• _RECORDS FOR PROCESSING_
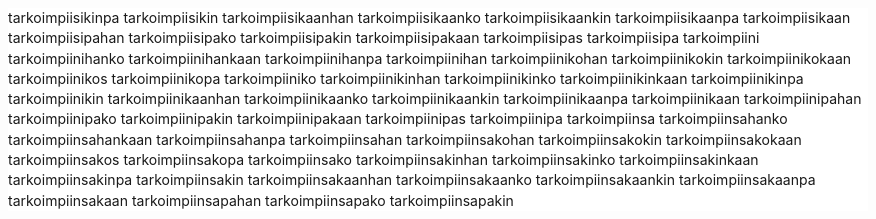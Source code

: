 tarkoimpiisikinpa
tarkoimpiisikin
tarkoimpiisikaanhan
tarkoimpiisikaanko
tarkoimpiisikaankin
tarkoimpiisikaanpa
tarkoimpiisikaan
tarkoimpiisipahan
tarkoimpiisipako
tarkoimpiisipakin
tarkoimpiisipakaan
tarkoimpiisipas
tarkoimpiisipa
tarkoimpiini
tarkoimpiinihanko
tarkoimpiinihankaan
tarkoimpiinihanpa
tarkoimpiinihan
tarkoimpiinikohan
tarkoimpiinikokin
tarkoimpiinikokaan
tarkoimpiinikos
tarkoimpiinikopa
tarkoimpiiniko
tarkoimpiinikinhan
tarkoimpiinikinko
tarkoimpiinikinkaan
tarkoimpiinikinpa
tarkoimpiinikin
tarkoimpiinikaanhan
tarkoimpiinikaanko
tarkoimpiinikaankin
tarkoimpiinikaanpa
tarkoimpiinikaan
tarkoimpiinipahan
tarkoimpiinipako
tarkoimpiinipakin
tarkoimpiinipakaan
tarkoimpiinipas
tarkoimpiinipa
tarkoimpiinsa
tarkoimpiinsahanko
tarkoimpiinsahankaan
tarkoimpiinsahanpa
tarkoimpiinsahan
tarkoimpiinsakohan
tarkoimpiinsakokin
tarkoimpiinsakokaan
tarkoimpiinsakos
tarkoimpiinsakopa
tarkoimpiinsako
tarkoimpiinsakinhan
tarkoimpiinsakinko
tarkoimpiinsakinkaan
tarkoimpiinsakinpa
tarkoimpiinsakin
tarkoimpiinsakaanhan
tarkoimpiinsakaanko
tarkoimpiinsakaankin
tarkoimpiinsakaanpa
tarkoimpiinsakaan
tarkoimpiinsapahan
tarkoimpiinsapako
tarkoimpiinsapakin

* * *

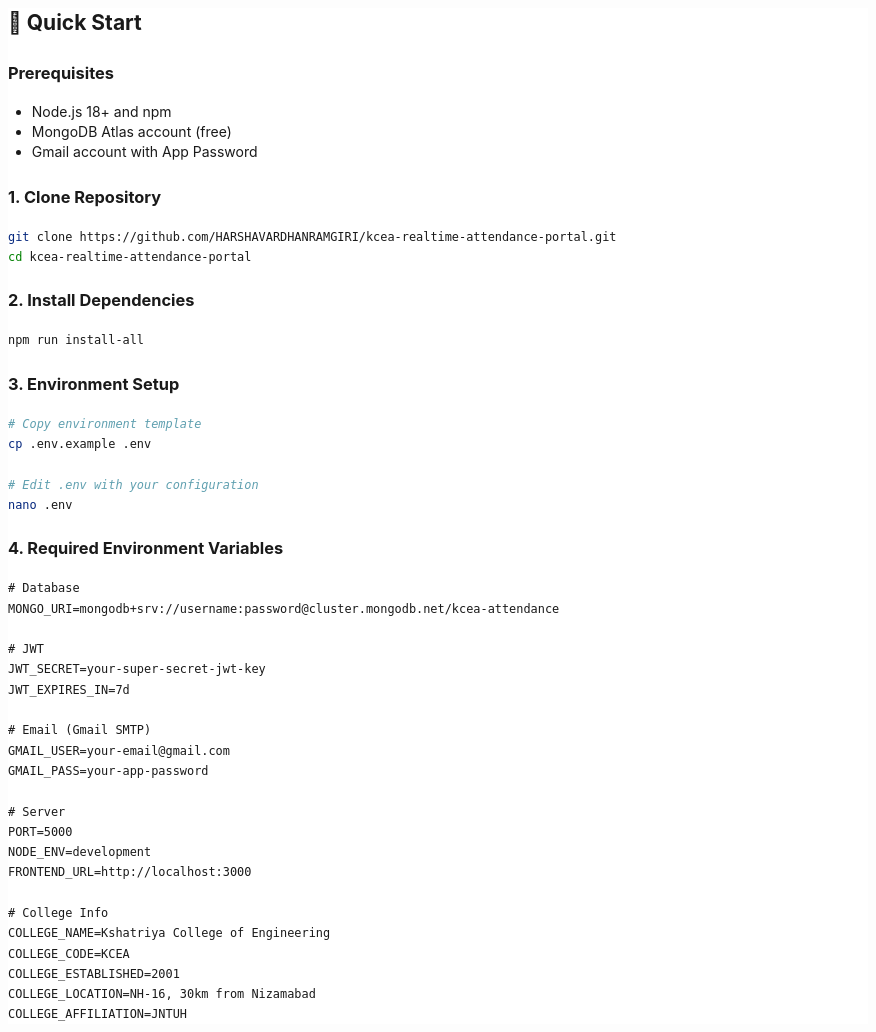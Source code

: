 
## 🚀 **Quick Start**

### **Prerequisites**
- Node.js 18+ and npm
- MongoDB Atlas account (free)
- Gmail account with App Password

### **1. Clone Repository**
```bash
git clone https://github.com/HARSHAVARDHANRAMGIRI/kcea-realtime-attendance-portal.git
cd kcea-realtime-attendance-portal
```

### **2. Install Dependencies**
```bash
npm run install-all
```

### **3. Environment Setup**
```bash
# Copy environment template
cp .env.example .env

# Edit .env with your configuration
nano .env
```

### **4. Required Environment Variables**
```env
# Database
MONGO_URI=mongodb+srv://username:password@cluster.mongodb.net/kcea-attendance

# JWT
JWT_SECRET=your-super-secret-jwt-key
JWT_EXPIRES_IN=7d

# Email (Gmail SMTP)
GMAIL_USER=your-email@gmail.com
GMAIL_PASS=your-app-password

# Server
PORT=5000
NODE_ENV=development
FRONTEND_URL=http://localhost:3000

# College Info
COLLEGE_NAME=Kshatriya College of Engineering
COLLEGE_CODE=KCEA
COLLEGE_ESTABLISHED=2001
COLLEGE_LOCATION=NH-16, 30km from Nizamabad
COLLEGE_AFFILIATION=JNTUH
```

• _TASK DETAILS_
Beginning with the line containing "tarkoimpiinikaanhan" in the material above, copy every line exactly until you have copied the line containing "tarkoimpiinsapakin".

• _OUTPUT FOR THIS EXERCISE_
tarkoimpiinikaanhan
tarkoimpiinikaanko
tarkoimpiinikaankin
tarkoimpiinikaanpa
tarkoimpiinikaan
tarkoimpiinipahan
tarkoimpiinipako
tarkoimpiinipakin
tarkoimpiinipakaan
tarkoimpiinipas
tarkoimpiinipa
tarkoimpiinsa
tarkoimpiinsahanko
tarkoimpiinsahankaan
tarkoimpiinsahanpa
tarkoimpiinsahan
tarkoimpiinsakohan
tarkoimpiinsakokin
tarkoimpiinsakokaan
tarkoimpiinsakos
tarkoimpiinsakopa
tarkoimpiinsako
tarkoimpiinsakinhan
tarkoimpiinsakinko
tarkoimpiinsakinkaan
tarkoimpiinsakinpa
tarkoimpiinsakin
tarkoimpiinsakaanhan
tarkoimpiinsakaanko
tarkoimpiinsakaankin
tarkoimpiinsakaanpa
tarkoimpiinsakaan
tarkoimpiinsapahan
tarkoimpiinsapako
tarkoimpiinsapakin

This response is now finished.